In the last decades of the nineteenth century
Native Americans suffered countless assaults and indigneties under a brutal, and
congressionally mandated, program aimed at incorporating the Native American into
mainstream America. This period, known as the Gilded Age, was in fact the age of
incorporation, a time when developments like the railroad and the telegraph made the vast
United States a smaller and more manageble place. Americans were introduced to national
brands, national corporations, and national pastimes as they developed an increasingly
incorporated national culture. The message sent by the White City at the Columbian Fair of
1893, "the first expression of American thought as unity," represented the
fulfillment of an incorporated American culture(Trachtenberg 220).
Not all Americans shared in this unity of thought. Chief Simon Pokagon, whose
family had originally owned the section of Chicago upon which the White City was built,
wrote the "Red Man's Rebuke" in order to vent his frustration at lack of
representation accorded to the first Americans. As thier relative absence from the Fair's
exhibits suggests Native Americans remained unincorporated in the age of incorporation.
Yet in this generic age mainstream white America worked
hard to force Native Americans to assimilate and take thier place among the already
incorporated. The experience of the Native American in this period, a time defined by the
massacre of hundreds at Wounded Knee
and the assassination and imprisonment of thier leaders most notably Crazy Horse and Geronimo, illustrates the extreme nature of the
forced assimilation of thier culture.
As John Gast's painting "American Progress"(shown above)
suggests the traditional Native American, a dying breed even at the onset of the Gilded
Age, remained cast as the "savage other," the outsider, and signified, to the
agents of incorporation, a road block to the "grand drama of progress." Native
American warriors like Sitting Bull, Chief Joseph, and
Geronimo remained the enemies of incorporation.

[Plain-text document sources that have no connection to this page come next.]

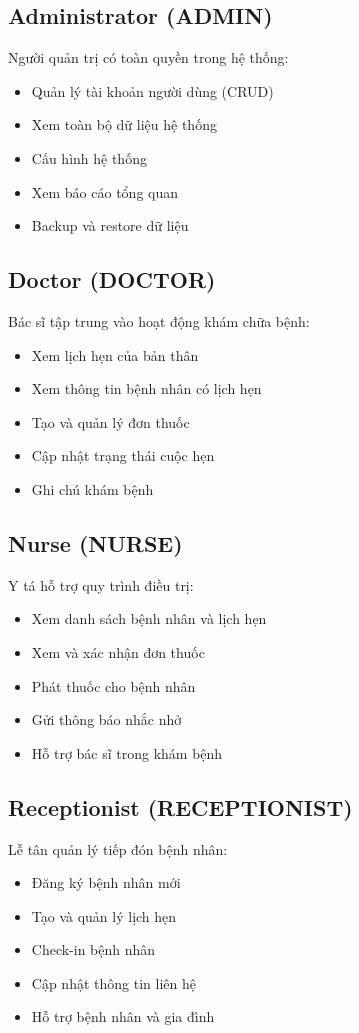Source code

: \documentclass[12pt,a4paper]{report}
\begin{document}
\subsection{Administrator (ADMIN)}
Người quản trị có toàn quyền trong hệ thống:
\begin{itemize}
    \item Quản lý tài khoản người dùng (CRUD)
    \item Xem toàn bộ dữ liệu hệ thống
    \item Cấu hình hệ thống
    \item Xem báo cáo tổng quan
    \item Backup và restore dữ liệu
\end{itemize}

\subsection{Doctor (DOCTOR)}
Bác sĩ tập trung vào hoạt động khám chữa bệnh:
\begin{itemize}
    \item Xem lịch hẹn của bản thân
    \item Xem thông tin bệnh nhân có lịch hẹn
    \item Tạo và quản lý đơn thuốc
    \item Cập nhật trạng thái cuộc hẹn
    \item Ghi chú khám bệnh
\end{itemize}

\subsection{Nurse (NURSE)}
Y tá hỗ trợ quy trình điều trị:
\begin{itemize}
    \item Xem danh sách bệnh nhân và lịch hẹn
    \item Xem và xác nhận đơn thuốc
    \item Phát thuốc cho bệnh nhân
    \item Gửi thông báo nhắc nhở
    \item Hỗ trợ bác sĩ trong khám bệnh
\end{itemize}

\subsection{Receptionist (RECEPTIONIST)}
Lễ tân quản lý tiếp đón bệnh nhân:
\begin{itemize}
    \item Đăng ký bệnh nhân mới
    \item Tạo và quản lý lịch hẹn
    \item Check-in bệnh nhân
    \item Cập nhật thông tin liên hệ
    \item Hỗ trợ bệnh nhân và gia đình
\end{itemize}
\end{document}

Native Americans represented a special problem to those who sought
to incorporate the west and saw the land as a resource to be exploited. In The Incorporation of America
Alan Trachtenberg explains the problem posed by Native Americans to the agents of
incorporation: "The Indian projected a fact of a different order from land and
resources: a human fact of racial and cultural difference not as easily incorporated as
minerals and soil and timber"(27).
Thus in the Gilded Age white Americans were increasingly interested
in solving the so-called "Indian problem and attempted through various means to
figure out "how to get rid of it in the easiest and quickest way possible, and to
bring the Indian and every Indian in to" their incorporated culture.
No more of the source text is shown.